Dataset entries
※ ※ ※

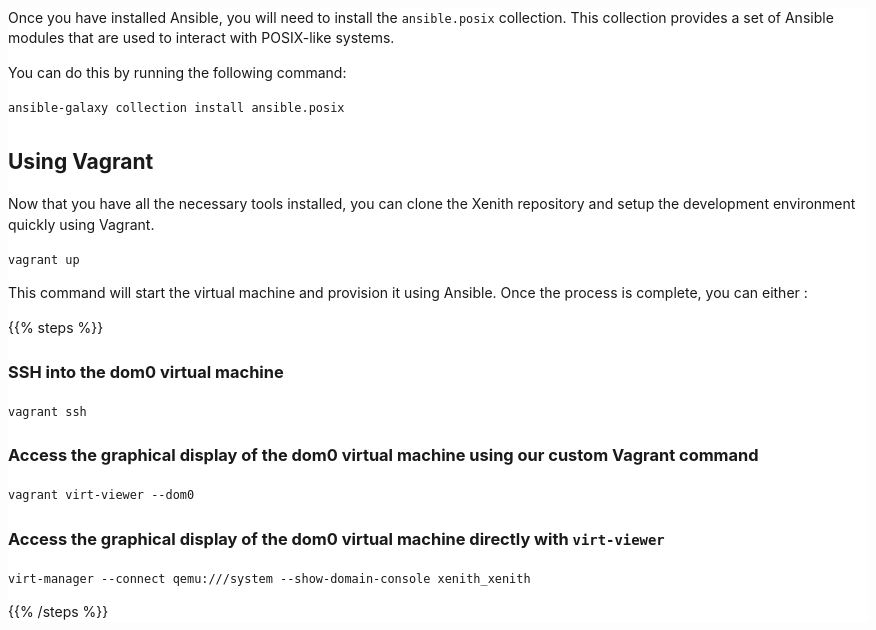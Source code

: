 Once you have installed Ansible, you will need to install the `ansible.posix` collection. This collection provides a set of Ansible modules that are used to interact with POSIX-like systems.

You can do this by running the following command:

```shell
ansible-galaxy collection install ansible.posix
```

## Using Vagrant

Now that you have all the necessary tools installed, you can clone the Xenith repository and setup the development environment quickly using Vagrant.

```shell
vagrant up
```

This command will start the virtual machine and provision it using Ansible. Once the process is complete, you can either :

{{% steps %}}

### SSH into the dom0 virtual machine

```shell
vagrant ssh
```

### Access the graphical display of the dom0 virtual machine using our custom Vagrant command

```shell
vagrant virt-viewer --dom0
```

### Access the graphical display of the dom0 virtual machine directly with `virt-viewer`

```shell
virt-manager --connect qemu:///system --show-domain-console xenith_xenith
```

{{% /steps %}}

※ ※ ※

GOAL OF THE EXERCISE
If a line in the records above includes the string "viewer", copy it.

SOLUTION FOR THIS TASK
vagrant virt-viewer --dom0
### Access the graphical display of the dom0 virtual machine directly with `virt-viewer`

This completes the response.